Feds provide payment resolution process in new surprise billing rule

Federal agencies have issued a new interim final rule that details the payment dispute resolution process under the No Surprises Act.

The act, which was signed into law last December, bans surprise billing, that is when patients are unexpectedly charged for out-of-network care.

Today’s rule removes consumers from the equation and lays out how healthcare providers, air ambulance service companies and health plans can negotiate reimbursement for out-of-network bills when they disagree on the payment arrangement.

Here are the key steps organizations must take under the new rule:

1. Prior to initiating a federal dispute resolution process, the parties must participate in a 30-day open negotiation to determine a payment rate.

2. If the open negotiation fails, either party may initiate the dispute resolution process.

3. The parties must then jointly select a certified independent dispute resolution entity. This entity and its personnel must attest that they have no conflicts of interest with either party. If the parties cannot decide on an entity or if the selected entity has a conflict of interest, the government will select one.

4. The parties will then submit their offers for out-of-network payment along with supporting documentation.

5. The dispute resolution entity will issue a binding determination selecting one of the parties’ offers as the out-of-network payment amount.

Both parties must pay $50 in administrative fees for 2022, and the party whose offer is rejected is also responsible for the dispute resolution entity fee.

This process applies only to those services for which surprise billing is prohibited, including emergency services and ancillary care at an in-network facility.

In addition to detailing the payment dispute process, the new rule protects uninsured individuals from unexpected medical bills by requiring providers to give them good faith estimates of expected charges after a service is scheduled or if they request it.

This estimate should include expected charges for the primary service and charges for any other services that would be expected to be provided as part of the patient’s care.

People who are charged $400 more than the good faith estimate can initiate a dispute resolution process of their own, which will involve a third-party dispute resolution organization reviewing the good faith estimate, the bill and information submitted by the patient and provider to determine if the additional charges are allowed.

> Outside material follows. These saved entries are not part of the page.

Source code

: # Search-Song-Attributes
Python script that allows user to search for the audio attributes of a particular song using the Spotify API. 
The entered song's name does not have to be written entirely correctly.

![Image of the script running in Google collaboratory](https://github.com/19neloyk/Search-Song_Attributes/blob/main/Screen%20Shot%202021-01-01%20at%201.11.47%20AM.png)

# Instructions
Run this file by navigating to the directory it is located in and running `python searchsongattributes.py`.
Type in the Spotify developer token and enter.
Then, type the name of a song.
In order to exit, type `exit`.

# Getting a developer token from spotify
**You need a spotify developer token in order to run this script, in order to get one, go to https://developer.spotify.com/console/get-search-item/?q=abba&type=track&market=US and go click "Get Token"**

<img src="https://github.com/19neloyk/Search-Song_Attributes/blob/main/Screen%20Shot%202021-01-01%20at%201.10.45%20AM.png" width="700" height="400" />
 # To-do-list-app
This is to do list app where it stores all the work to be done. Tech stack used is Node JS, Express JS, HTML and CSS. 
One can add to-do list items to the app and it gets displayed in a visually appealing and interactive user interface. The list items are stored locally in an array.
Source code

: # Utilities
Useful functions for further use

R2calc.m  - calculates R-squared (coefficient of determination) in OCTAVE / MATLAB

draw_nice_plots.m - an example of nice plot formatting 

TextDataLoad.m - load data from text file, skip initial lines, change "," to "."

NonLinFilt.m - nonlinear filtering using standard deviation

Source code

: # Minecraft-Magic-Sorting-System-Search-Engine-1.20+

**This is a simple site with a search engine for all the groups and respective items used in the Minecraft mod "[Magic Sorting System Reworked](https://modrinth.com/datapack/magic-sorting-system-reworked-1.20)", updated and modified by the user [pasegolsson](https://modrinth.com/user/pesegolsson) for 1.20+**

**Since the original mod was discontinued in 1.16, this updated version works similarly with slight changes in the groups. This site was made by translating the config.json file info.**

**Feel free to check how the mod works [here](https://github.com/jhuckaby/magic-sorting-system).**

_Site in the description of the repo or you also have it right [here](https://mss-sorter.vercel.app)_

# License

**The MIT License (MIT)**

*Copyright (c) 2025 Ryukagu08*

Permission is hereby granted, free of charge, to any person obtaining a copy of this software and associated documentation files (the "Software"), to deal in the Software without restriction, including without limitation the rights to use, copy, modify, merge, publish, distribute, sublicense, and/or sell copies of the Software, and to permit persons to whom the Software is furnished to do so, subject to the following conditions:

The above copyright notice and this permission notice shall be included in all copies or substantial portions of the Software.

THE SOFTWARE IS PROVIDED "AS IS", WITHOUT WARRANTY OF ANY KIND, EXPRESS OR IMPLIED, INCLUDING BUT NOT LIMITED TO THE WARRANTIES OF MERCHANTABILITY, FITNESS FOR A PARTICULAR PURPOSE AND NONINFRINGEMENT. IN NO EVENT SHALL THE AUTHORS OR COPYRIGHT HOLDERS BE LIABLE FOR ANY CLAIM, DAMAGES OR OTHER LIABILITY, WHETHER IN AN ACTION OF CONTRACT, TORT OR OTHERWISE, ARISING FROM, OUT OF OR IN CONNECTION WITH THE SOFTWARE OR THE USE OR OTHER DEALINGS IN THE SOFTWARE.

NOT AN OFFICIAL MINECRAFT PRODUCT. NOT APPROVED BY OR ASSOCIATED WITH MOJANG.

Finally, the new rule expands the scope of the external review process, which is what individuals with group or individual health coverage can use to appeal a payment denial.

So, for example, if a person whose health plan covers emergency care under the No Surprises Act goes to an emergency room and then receives a claims denial from their health plan, the person could appeal the decision using the external review process.

This is the third rule that the Departments of Health and Human Services, Labor and Treasury, and the Office of Personnel Management have issued to implement the No Surprises Act. Prior rulemaking includes provisions to collect data on the air ambulance provider industry and consumer protections against surprise billing.

These rules take effect on Jan. 1, 2022.